Britt v. State

352 So. 2d 148 | Fla. Dist. Ct. App. | 1977

352 So. 2d 148 (1977)

Raymond BRITT, Appellant,
v.
STATE of Florida, Appellee.

No. 76-1371.

District Court of Appeal of Florida, Second District.

November 23, 1977.
As Amended December 2, 1977.

Jack O. Johnson, Public Defender, Bartow, and J. Marion Moorman, Sp. Asst. Public Defender, Winter Haven, for appellant.

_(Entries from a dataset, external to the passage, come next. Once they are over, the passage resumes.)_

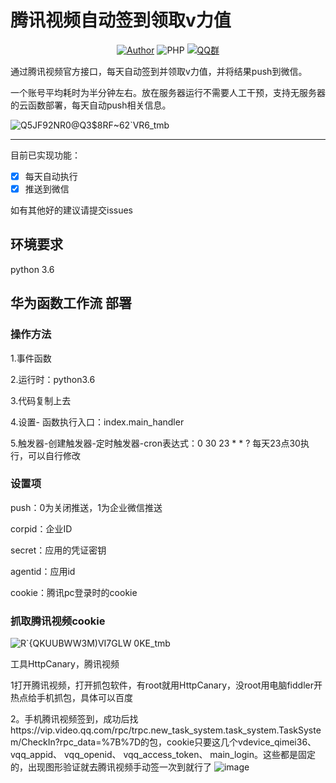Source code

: # 腾讯视频自动签到领取v力值

<p align="center">
    <a href="https://github.com/raindrop-hb"><img alt="Author" src="https://img.shields.io/badge/author-raindrop-blueviolet"/></a>
    <img alt="PHP" src="https://img.shields.io/badge/code-Python-success"/></a>
    <a href="https://jq.qq.com/?_wv=1027&k=fzhZMSbP"><img alt="QQ群" src="https://img.shields.io/badge/QQ-交流群-blackviolet"/></a>
</p>
通过腾讯视频官方接口，每天自动签到并领取v力值，并将结果push到微信。

一个账号平均耗时为半分钟左右。放在服务器运行不需要人工干预，支持无服务器的云函数部署，每天自动push相关信息。

![Q5JF92NR0@Q3$8RF~62`VR6_tmb](https://user-images.githubusercontent.com/72308008/227907256-883946c0-96ae-41eb-a058-7a8cb4b548f5.jpg)


------
目前已实现功能：


- [x] 每天自动执行
- [x] 推送到微信

如有其他好的建议请提交issues

## 环境要求
python 3.6 

## 华为函数工作流 部署
### 操作方法

1.事件函数

2.运行时：python3.6

3.代码复制上去

4.设置-
函数执行入口：index.main_handler

5.触发器-创建触发器-定时触发器-cron表达式：0 30 23 * * ? 每天23点30执行，可以自行修改

### 设置项

push：0为关闭推送，1为企业微信推送

corpid：企业ID

secret：应用的凭证密钥

agentid：应用id

cookie：腾讯pc登录时的cookie

### 抓取腾讯视频cookie
![R`{QKUUBWW3M)VI7GLW 0KE_tmb](https://user-images.githubusercontent.com/72308008/229112182-62ec4420-c12b-44f8-805c-d2657fca0338.png)

工具HttpCanary，腾讯视频

1打开腾讯视频，打开抓包软件，有root就用HttpCanary，没root用电脑fiddler开热点给手机抓包，具体可以百度

2。手机腾讯视频签到，成功后找https://vip.video.qq.com/rpc/trpc.new_task_system.task_system.TaskSystem/CheckIn?rpc_data=%7B%7D的包，cookie只要这几个vdevice_qimei36、
vqq_appid、
vqq_openid、
vqq_access_token、
main_login。这些都是固定的，出现图形验证就去腾讯视频手动签一次到就行了
![image](https://user-images.githubusercontent.com/72308008/229113603-d6cd00f3-e67e-4db3-8f12-76a97a4af31e.png)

Robert L. Shevin, Atty. Gen., Tallahassee, and Charles Corces, Jr., Asst. Atty. Gen., Tampa, for appellee.

RYDER, Judge.

Appellant Raymond Britt entered a plea of guilty to a charge of breaking and entering a building other than a dwelling house with intent to commit a misdemeanor. The trial court adjudicated him guilty and sentenced him to a term of fifteen years in prison with credit for jail time. The court immediately suspended said sentence and placed appellant on fifteen years probation.

Subsequently, appellant's probation supervisor filed an affidavit alleging that appellant had violated the terms of his probation. Appellant entered a guilty plea to these violations and the trial court sentenced him to five years in prison followed by probation for the balance of the original fifteen year sentence.

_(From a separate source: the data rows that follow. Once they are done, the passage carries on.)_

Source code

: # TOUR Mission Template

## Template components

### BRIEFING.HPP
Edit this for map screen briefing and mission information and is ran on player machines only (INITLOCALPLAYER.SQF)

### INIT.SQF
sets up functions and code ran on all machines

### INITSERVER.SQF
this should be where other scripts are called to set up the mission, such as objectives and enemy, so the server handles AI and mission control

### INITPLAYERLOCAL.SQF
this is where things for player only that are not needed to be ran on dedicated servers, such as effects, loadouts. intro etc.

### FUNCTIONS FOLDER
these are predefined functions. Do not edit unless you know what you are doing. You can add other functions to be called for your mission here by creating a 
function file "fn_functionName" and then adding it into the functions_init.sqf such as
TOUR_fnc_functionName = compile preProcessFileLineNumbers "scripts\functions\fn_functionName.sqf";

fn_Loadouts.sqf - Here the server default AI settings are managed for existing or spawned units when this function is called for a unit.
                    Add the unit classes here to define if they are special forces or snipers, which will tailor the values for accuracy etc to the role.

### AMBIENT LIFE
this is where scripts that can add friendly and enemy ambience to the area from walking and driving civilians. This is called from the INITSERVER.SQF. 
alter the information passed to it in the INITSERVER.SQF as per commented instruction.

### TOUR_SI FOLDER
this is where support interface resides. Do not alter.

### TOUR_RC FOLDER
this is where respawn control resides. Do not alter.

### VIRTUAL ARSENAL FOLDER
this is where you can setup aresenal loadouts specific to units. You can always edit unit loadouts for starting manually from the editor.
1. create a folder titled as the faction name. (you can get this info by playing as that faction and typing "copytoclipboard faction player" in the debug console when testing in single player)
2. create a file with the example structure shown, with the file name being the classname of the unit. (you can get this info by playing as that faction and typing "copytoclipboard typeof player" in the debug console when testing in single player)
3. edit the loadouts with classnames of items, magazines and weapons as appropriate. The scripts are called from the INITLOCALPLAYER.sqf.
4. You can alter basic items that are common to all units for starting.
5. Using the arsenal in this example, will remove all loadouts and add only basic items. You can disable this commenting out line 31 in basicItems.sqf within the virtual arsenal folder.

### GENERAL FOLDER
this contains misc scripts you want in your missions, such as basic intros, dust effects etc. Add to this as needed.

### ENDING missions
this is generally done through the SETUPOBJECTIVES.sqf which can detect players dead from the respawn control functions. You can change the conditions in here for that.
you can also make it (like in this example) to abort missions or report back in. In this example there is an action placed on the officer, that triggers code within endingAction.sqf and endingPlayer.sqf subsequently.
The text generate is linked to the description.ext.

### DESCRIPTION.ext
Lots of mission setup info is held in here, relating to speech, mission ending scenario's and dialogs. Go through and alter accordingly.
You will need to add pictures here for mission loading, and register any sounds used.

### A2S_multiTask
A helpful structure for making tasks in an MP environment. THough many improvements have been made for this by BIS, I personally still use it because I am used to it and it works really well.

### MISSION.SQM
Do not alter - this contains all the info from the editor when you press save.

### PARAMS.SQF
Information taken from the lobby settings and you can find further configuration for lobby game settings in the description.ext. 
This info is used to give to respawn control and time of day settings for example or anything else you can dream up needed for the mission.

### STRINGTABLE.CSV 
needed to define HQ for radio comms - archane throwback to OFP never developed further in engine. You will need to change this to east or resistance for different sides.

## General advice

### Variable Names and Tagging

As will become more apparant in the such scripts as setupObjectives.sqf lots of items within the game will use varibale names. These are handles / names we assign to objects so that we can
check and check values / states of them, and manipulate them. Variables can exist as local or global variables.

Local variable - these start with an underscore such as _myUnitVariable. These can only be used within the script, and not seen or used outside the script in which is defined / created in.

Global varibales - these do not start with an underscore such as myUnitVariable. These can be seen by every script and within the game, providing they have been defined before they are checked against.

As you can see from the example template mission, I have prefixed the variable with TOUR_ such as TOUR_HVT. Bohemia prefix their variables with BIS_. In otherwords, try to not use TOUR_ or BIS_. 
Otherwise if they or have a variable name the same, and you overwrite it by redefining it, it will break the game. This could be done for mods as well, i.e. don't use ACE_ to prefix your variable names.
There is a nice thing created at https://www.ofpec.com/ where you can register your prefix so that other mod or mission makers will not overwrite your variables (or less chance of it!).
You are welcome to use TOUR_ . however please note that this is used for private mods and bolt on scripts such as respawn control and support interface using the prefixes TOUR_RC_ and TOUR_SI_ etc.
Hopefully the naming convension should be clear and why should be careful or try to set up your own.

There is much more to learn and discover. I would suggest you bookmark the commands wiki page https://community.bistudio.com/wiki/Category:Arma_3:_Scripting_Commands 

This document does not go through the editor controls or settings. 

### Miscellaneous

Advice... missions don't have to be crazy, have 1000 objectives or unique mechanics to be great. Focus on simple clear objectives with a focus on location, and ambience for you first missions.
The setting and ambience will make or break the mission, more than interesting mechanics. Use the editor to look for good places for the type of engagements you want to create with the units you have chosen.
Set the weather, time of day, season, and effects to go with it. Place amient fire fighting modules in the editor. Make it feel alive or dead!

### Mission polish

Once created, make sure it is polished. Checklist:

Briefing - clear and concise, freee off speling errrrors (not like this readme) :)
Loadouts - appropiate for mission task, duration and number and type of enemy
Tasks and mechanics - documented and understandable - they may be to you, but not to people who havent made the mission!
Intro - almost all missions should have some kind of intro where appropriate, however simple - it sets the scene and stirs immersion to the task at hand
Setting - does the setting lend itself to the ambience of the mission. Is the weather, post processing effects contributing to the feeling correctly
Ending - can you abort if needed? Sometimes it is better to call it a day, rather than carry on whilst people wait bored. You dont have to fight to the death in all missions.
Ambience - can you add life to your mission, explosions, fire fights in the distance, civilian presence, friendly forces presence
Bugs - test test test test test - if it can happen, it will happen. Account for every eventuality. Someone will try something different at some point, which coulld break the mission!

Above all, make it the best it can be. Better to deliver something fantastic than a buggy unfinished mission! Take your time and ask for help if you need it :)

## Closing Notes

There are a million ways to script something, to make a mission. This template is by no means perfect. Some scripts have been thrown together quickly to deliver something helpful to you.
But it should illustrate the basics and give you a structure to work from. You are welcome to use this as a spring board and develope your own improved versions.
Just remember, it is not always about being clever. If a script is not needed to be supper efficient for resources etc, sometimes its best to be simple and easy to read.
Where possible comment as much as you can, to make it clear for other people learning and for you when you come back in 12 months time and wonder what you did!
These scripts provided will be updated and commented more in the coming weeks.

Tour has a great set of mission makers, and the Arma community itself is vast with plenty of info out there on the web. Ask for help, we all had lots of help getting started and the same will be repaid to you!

Thereafter, appellant moved to withdraw his pleas of guilty to the original charge and to the probation violation charge and to *149 vacate the sentence imposed upon him. This motion we deem to have been filed pursuant to Fla.R.Crim.P. 3.850. After hearing, the trial court denied the motion and appellant appeals.

Appellant argues the trial judge should have granted his motion to set aside his pleas because he did not enter into those pleas voluntarily because both his own court-appointed counsel and the court led him to believe the maximum sentence was fifteen rather than five years.

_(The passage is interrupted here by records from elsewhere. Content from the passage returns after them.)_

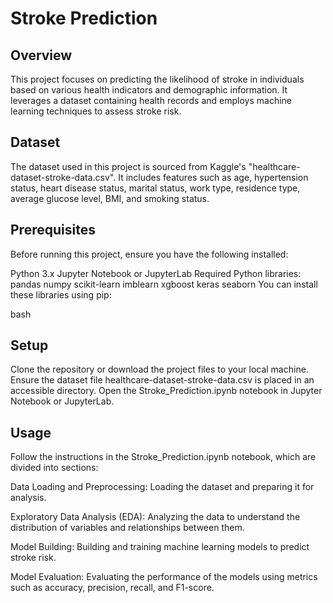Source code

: # Stroke Prediction

## Overview
This project focuses on predicting the likelihood of stroke in individuals based on various health indicators and demographic information. It leverages a dataset containing health records and employs machine learning techniques to assess stroke risk.

## Dataset
The dataset used in this project is sourced from Kaggle's "healthcare-dataset-stroke-data.csv". It includes features such as age, hypertension status, heart disease status, marital status, work type, residence type, average glucose level, BMI, and smoking status.

## Prerequisites
Before running this project, ensure you have the following installed:

Python 3.x
Jupyter Notebook or JupyterLab
Required Python libraries:
pandas
numpy
scikit-learn
imblearn
xgboost
keras
seaborn
You can install these libraries using pip:

bash

## Setup
Clone the repository or download the project files to your local machine.
Ensure the dataset file healthcare-dataset-stroke-data.csv is placed in an accessible directory.
Open the Stroke_Prediction.ipynb notebook in Jupyter Notebook or JupyterLab.

## Usage
Follow the instructions in the Stroke_Prediction.ipynb notebook, which are divided into sections:

Data Loading and Preprocessing: Loading the dataset and preparing it for analysis.

Exploratory Data Analysis (EDA): Analyzing the data to understand the distribution of variables and relationships between them.

Model Building: Building and training machine learning models to predict stroke risk.

Model Evaluation: Evaluating the performance of the models using metrics such as accuracy, precision, recall, and F1-score.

It is clear from the facts of this case that there was a general misapprehension among all the parties involved as to the length of the time which appellant could be imprisoned. Even the trial court believed that appellant could receive a fifteen year sentence when, in fact, under Sections 810.05 and 775.082(5), Florida Statutes (1973), appellant could only receive a five-year sentence.

A person induced to give up his right to a trial by a misapprehension of circumstances surrounding his plea is entitled to vacation of any judgment and sentence resulting from such a plea. Bartz v. State, 221 So. 2d 7 (Fla.2d DCA 1969).

In view hereof, the order appealed from should be, and is hereby, reversed; and this cause is remanded for further proceedings not inconsistent herewith.

OTT, Acting C.J., and McNULTY, JOSEPH P. (Ret.), Associate Judge, concur.